*Task prompt*. Read through the records. Copy each line that has the word "libs".
[[ Exercise input open ]]
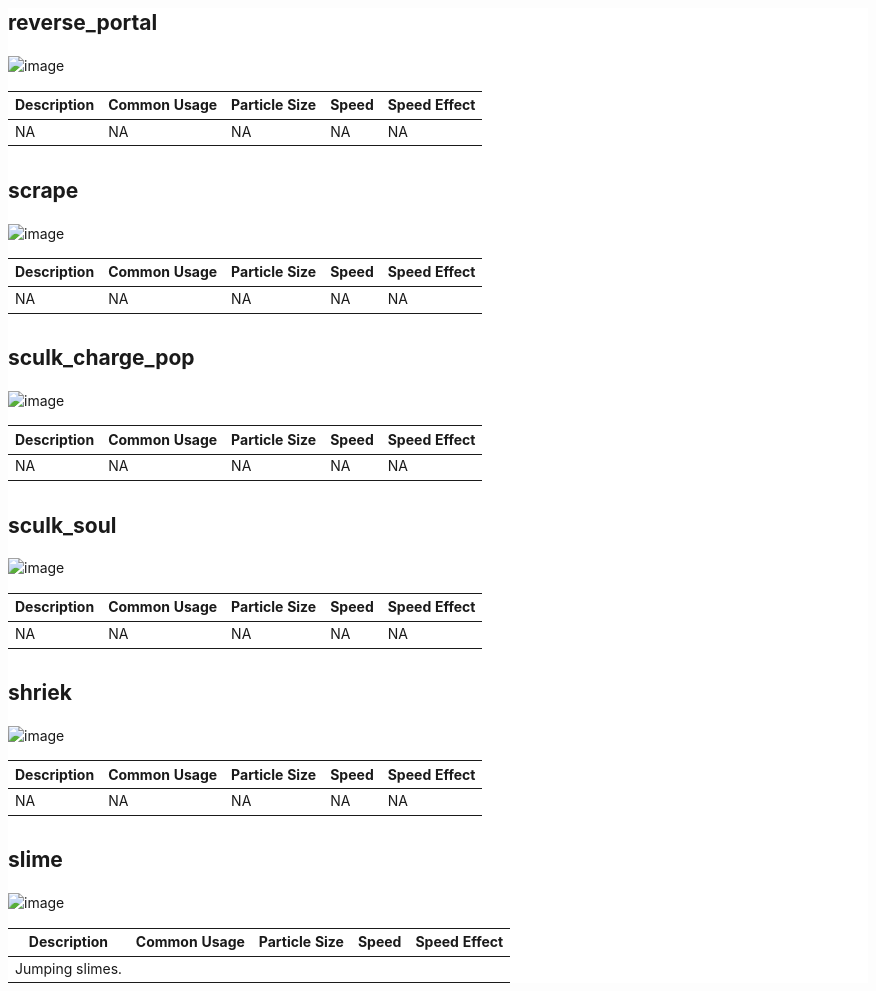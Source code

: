 
**reverse_portal**
---
![image](https://imgur.com/xvGCj0t.gif)

| Description                 | Common Usage | Particle Size | Speed | Speed Effect |
|-----------------------------|--------------|---------------|-------|--------------|
| NA                          | NA           | NA            | NA    | NA           |


**scrape**
---
![image](https://imgur.com/OPDQ8ZA.gif)

| Description                 | Common Usage | Particle Size | Speed | Speed Effect |
|-----------------------------|--------------|---------------|-------|--------------|
| NA                          | NA           | NA            | NA    | NA           |


**sculk_charge_pop**
---
![image](https://imgur.com/jgSvOUF.gif)

| Description                 | Common Usage | Particle Size | Speed | Speed Effect |
|-----------------------------|--------------|---------------|-------|--------------|
| NA                          | NA           | NA            | NA    | NA           |


**sculk_soul**
---
![image](https://imgur.com/cQcmwIL.gif)

| Description                 | Common Usage | Particle Size | Speed | Speed Effect |
|-----------------------------|--------------|---------------|-------|--------------|
| NA                          | NA           | NA            | NA    | NA           |


**shriek**
---
![image](https://imgur.com/eSmLMUL.gif)

| Description                 | Common Usage | Particle Size | Speed | Speed Effect |
|-----------------------------|--------------|---------------|-------|--------------|
| NA                          | NA           | NA            | NA    | NA           |


**slime**
---
![image](https://imgur.com/cw4muaw.gif)

| Description     | Common Usage | Particle Size | Speed | Speed Effect |
|-----------------|--------------|---------------|-------|--------------|
| Jumping slimes. |              |               |       |              |
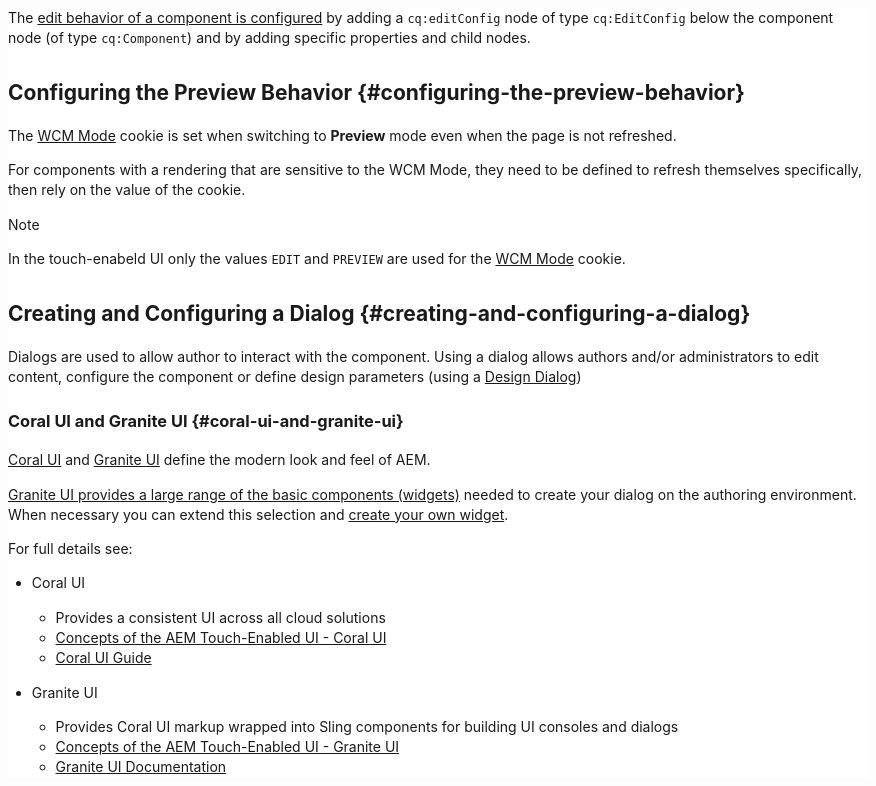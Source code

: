The [edit behavior of a component is configured](/help/sites-developing/components-basics.md#edit-behavior) by adding a `cq:editConfig` node of type `cq:EditConfig` below the component node (of type `cq:Component`) and by adding specific properties and child nodes.

## Configuring the Preview Behavior {#configuring-the-preview-behavior}

The [WCM Mode](https://developer.adobe.com/experience-manager/reference-materials/6-5/javadoc/com/day/cq/wcm/api/WCMMode.html) cookie is set when switching to **Preview** mode even when the page is not refreshed.

For components with a rendering that are sensitive to the WCM Mode, they need to be defined to refresh themselves specifically, then rely on the value of the cookie.

>[!NOTE]
>
>In the touch-enabeld UI only the values `EDIT` and `PREVIEW` are used for the [WCM Mode](https://developer.adobe.com/experience-manager/reference-materials/6-5/javadoc/com/day/cq/wcm/api/WCMMode.html) cookie.

## Creating and Configuring a Dialog {#creating-and-configuring-a-dialog}

Dialogs are used to allow author to interact with the component. Using a dialog allows authors and/or administrators to edit content, configure the component or define design parameters (using a [Design Dialog](#creating-and-configuring-a-design-dialog))

### Coral UI and Granite UI {#coral-ui-and-granite-ui}

[Coral UI](https://developer.adobe.com/experience-manager/reference-materials/6-5/coral-ui/coralui3/index.html) and [Granite UI](https://developer.adobe.com/experience-manager/reference-materials/6-5/granite-ui/api/jcr_root/libs/granite/ui/index.html) define the modern look and feel of AEM.

[Granite UI provides a large range of the basic components (widgets)](https://developer.adobe.com/experience-manager/reference-materials/6-5/granite-ui/api/jcr_root/libs/granite/ui/index.html) needed to create your dialog on the authoring environment. When necessary you can extend this selection and [create your own widget](#creatinganewwidget).

For full details see:

* Coral UI

    * Provides a consistent UI across all cloud solutions
    * [Concepts of the AEM Touch-Enabled UI - Coral UI](/help/sites-developing/touch-ui-concepts.md#coral-ui)
    * [Coral UI Guide](https://developer.adobe.com/experience-manager/reference-materials/6-5/coral-ui/coralui3/index.html)

* Granite UI

    * Provides Coral UI markup wrapped into Sling components for building UI consoles and dialogs
    * [Concepts of the AEM Touch-Enabled UI - Granite UI](/help/sites-developing/touch-ui-concepts.md#coral-ui)
    * [Granite UI Documentation](https://developer.adobe.com/experience-manager/reference-materials/6-5/granite-ui/api/jcr_root/libs/granite/ui/index.html)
[[ Exercise input closed ]]
*Expected answer*.
[Coral UI](https://developer.adobe.com/experience-manager/reference-materials/6-5/coral-ui/coralui3/index.html) and [Granite UI](https://developer.adobe.com/experience-manager/reference-materials/6-5/granite-ui/api/jcr_root/libs/granite/ui/index.html) define the modern look and feel of AEM.
[Granite UI provides a large range of the basic components (widgets)](https://developer.adobe.com/experience-manager/reference-materials/6-5/granite-ui/api/jcr_root/libs/granite/ui/index.html) needed to create your dialog on the authoring environment. When necessary you can extend this selection and [create your own widget](#creatinganewwidget).
    * [Granite UI Documentation](https://developer.adobe.com/experience-manager/reference-materials/6-5/granite-ui/api/jcr_root/libs/granite/ui/index.html)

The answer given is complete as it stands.